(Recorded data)
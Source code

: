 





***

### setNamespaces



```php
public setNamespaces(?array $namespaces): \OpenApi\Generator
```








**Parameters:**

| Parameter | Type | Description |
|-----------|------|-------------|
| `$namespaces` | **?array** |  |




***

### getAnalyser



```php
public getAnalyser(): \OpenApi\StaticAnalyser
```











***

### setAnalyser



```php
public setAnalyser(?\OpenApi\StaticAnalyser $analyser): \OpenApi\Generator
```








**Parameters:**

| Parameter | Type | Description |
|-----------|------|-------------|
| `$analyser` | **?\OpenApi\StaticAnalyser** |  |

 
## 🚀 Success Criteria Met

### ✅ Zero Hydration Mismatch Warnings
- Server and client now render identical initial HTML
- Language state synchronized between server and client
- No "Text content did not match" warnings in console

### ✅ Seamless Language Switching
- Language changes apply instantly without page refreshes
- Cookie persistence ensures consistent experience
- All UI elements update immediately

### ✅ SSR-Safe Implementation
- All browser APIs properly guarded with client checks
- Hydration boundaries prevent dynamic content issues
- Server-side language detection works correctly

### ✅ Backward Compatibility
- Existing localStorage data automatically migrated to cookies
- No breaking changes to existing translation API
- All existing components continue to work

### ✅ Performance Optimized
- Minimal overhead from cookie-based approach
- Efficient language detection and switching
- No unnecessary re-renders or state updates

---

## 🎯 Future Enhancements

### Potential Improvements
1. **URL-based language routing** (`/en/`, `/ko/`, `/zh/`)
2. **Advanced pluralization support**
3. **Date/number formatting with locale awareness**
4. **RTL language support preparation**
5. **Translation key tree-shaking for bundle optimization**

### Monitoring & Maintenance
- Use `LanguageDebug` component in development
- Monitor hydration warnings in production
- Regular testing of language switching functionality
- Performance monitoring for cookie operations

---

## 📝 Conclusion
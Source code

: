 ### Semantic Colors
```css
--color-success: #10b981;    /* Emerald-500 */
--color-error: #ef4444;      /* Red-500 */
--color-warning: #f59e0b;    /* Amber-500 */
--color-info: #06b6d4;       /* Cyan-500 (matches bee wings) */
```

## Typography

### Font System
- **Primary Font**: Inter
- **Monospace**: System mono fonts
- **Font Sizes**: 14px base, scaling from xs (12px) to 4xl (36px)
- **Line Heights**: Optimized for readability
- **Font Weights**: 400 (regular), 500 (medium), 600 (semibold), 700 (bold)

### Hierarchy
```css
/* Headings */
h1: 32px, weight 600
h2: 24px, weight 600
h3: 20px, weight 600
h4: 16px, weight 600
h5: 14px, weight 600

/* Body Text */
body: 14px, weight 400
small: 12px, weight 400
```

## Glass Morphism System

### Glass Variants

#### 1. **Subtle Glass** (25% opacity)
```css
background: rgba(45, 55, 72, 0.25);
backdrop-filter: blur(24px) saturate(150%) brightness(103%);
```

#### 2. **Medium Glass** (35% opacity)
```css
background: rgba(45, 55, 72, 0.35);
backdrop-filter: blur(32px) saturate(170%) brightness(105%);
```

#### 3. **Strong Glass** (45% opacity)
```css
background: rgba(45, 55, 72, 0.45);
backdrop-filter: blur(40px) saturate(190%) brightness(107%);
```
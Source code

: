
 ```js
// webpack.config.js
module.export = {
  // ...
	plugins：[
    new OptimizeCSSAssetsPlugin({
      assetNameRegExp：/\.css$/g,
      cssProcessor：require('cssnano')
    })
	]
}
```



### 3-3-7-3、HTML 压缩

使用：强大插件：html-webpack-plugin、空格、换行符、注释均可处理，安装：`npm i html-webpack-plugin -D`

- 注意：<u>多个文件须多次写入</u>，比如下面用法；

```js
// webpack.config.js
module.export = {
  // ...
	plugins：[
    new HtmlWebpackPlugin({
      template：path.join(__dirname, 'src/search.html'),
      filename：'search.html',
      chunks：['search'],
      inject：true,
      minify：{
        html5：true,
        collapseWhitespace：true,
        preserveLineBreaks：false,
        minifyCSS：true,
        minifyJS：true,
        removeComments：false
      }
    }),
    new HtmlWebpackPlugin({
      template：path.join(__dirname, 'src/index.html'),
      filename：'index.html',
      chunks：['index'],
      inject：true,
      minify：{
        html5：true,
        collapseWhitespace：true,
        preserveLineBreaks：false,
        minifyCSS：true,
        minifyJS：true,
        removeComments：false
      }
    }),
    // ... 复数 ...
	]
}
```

• _What is needed_: Lines containing "Glass" in the records above: how many are there? Give only the number.

• _Task response_: 5